**Work order**
Which of the lines below mention the word "colon"? Pull each one out.

Dataset records

******************************

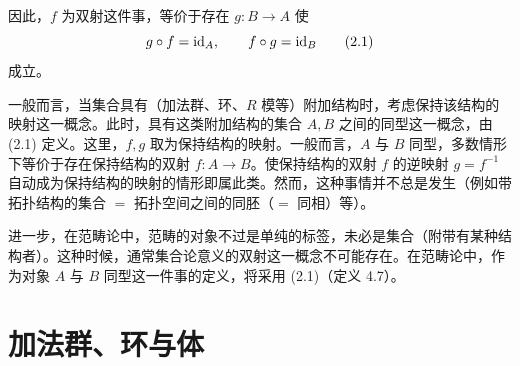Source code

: 
因此，$f$ 为双射这件事，等价于存在 $g\colon B\to A$ 使
\begin{equation}
  g\circ f = \mathrm{id}_A,\qquad f\circ g = \mathrm{id}_B \tag{2.1}
\end{equation}
成立。


一般而言，当集合具有（加法群、环、$R$ 模等）附加结构时，考虑保持该结构的映射这一概念。此时，具有这类附加结构的集合 $A,B$ 之间的同型这一概念，由 (2.1) 定义。这里，$f,g$ 取为保持结构的映射。一般而言，$A$ 与 $B$ 同型，多数情形下等价于存在保持结构的双射 $f\colon A\to B$。使保持结构的双射 $f$ 的逆映射 $g=f^{-1}$ 自动成为保持结构的映射的情形即属此类。然而，这种事情并不总是发生（例如带拓扑结构的集合 $=$ 拓扑空间之间的同胚（$=$ 同相）等）。



进一步，在范畴论中，范畴的对象不过是单纯的标签，未必是集合（附带有某种结构者）。这种时候，通常集合论意义的双射这一概念不可能存在。在范畴论中，作为对象 $A$ 与 $B$ 同型这一件事的定义，将采用 (2.1)（定义 4.7）。

\section{加法群、环与体}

******************************

**Output below**
因此，$f$ 为双射这件事，等价于存在 $g\colon B\to A$ 使
一般而言，当集合具有（加法群、环、$R$ 模等）附加结构时，考虑保持该结构的映射这一概念。此时，具有这类附加结构的集合 $A,B$ 之间的同型这一概念，由 (2.1) 定义。这里，$f,g$ 取为保持结构的映射。一般而言，$A$ 与 $B$ 同型，多数情形下等价于存在保持结构的双射 $f\colon A\to B$。使保持结构的双射 $f$ 的逆映射 $g=f^{-1}$ 自动成为保持结构的映射的情形即属此类。然而，这种事情并不总是发生（例如带拓扑结构的集合 $=$ 拓扑空间之间的同胚（$=$ 同相）等）。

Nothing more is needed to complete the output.